Tu dresses un paravent et derrière se faufilent ces images

Une légère transparence, une nouvelle cadence

 

Sur la surface tu brodes une utopie

Une erreur d'aiguillage, un parfait mensonge

 

Tu ne peux oublier ce que tu as laissé

Et cependant, tu n'es pas tout-à-fait immobile

 

Tu aimerais retrouver une épreuve, une bouche à accoler

Mais c'est dur, c'est une pierre, ce tranchant

 

Suspendu à ces images comme seul rime possible

Ton fil est décousu, mais qu'es-tu devenu ?

 

Une tombe dans le sahel, une immensité sans limite

Là où le sol se fait un soleil

 

Ton présent se fige, et ta pensée maugrée

Créer alors, c'est évider ce restant du ciel

 

Moudre le temps, et deviner un possible

Dire que la chorégraphie, tu y as réfléchi

 

Que la petite chaussure, tu peux la rendre

Éteindre cette apparence de lumière

 

Et rejoindre le monde.
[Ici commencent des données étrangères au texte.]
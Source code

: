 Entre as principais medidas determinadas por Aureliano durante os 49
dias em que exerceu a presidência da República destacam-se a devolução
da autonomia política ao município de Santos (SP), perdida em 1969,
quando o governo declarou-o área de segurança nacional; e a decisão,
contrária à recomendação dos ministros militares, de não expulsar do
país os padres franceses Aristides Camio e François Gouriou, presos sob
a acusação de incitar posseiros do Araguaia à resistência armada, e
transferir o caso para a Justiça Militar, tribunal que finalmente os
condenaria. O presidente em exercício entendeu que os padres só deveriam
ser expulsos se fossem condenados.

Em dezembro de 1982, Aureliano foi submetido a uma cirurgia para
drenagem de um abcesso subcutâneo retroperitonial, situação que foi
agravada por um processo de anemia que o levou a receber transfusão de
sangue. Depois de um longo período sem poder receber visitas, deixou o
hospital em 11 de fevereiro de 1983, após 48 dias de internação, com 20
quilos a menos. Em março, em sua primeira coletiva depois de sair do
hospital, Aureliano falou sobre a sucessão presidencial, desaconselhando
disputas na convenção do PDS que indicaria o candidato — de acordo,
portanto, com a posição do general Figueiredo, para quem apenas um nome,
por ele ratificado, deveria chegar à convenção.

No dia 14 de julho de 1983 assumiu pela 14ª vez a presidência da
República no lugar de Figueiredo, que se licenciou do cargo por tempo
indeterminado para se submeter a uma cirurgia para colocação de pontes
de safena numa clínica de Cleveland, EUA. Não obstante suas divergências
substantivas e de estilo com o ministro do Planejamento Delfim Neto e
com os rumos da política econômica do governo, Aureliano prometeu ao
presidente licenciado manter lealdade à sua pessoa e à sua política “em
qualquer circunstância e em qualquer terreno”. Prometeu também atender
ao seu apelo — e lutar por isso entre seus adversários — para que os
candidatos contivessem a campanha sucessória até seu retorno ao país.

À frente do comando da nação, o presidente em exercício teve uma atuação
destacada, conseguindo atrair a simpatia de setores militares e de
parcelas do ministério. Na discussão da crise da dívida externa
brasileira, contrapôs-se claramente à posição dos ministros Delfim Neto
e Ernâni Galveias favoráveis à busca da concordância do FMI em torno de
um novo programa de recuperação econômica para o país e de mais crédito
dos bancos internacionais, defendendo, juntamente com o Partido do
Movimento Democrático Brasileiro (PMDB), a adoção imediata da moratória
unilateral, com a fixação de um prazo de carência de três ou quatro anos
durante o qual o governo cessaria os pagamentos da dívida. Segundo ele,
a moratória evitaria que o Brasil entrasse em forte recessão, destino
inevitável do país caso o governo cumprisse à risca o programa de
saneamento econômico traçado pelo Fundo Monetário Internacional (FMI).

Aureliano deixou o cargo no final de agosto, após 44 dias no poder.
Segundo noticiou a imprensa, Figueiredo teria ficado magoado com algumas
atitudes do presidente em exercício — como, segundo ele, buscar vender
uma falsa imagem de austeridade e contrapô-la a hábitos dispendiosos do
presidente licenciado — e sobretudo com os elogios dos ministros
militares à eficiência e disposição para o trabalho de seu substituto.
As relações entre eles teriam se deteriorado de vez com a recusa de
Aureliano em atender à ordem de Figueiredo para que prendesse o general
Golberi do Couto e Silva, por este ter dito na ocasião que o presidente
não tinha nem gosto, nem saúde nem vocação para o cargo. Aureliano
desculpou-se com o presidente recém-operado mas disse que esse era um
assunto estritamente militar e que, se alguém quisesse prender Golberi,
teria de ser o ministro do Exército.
Là des rides se substituent au ciel

Brusquement, le miroir atteint l'espoir

 

Demain, tu resteras là, et tes mains oscilleront entre deux surfaces

Parallèles du jour, corps appelés abstractions

 

Une idée rejoint l'autre, et un possible jeu différentiel lâche l'interdit

Tu es là, fidèle à ce que tu devines, et c'est fou.

 

C'est fou d'imaginer encore le vent, et ses incidences muettes

Que le blanc des vêtements soit toujours propre

 

Une senteur de mer, oui un espace. Une fabrication de l'autre côté

Là où se maintient le temps

 

à la fée oxymore

Photo Eva Rubinstein

Photo Eva Rubinstein

Publié dans Littérature

Commenter cet article

Anna Coquelicot 27/12/2016 09:05

Les textes poétiques te vont bien... :)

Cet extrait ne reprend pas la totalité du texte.